(Directions for this task) Each line with the word "study" must appear in the answer, copied from the records.

*** Information provided ***

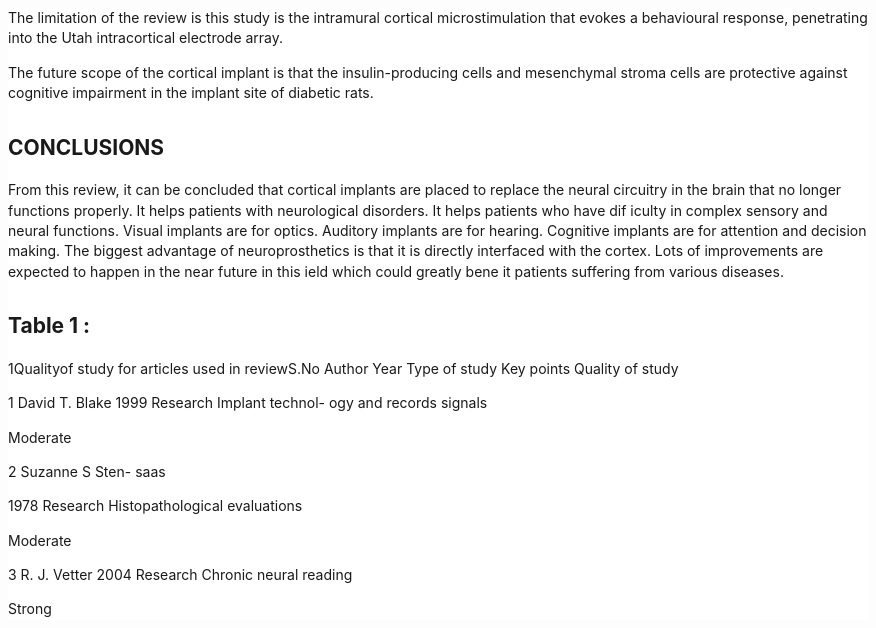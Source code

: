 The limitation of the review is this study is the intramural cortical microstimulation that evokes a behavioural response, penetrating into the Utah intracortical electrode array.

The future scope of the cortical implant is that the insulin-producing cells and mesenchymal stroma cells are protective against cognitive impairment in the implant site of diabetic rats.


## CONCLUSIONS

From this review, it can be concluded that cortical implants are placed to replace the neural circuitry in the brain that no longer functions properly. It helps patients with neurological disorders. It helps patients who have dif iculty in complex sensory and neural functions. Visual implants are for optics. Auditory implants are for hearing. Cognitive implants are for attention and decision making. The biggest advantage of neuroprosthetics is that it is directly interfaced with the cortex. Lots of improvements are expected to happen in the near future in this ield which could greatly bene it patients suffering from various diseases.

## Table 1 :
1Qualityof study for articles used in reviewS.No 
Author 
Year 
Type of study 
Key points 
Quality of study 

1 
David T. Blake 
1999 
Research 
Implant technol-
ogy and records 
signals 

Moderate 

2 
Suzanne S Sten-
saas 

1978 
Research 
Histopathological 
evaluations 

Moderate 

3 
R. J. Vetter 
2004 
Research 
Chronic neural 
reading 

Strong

*** End of Information provided ***

(Result for this task)
: The limitation of the review is this study is the intramural cortical microstimulation that evokes a behavioural response, penetrating into the Utah intracortical electrode array.
1Qualityof study for articles used in reviewS.No 
Type of study 
Quality of study 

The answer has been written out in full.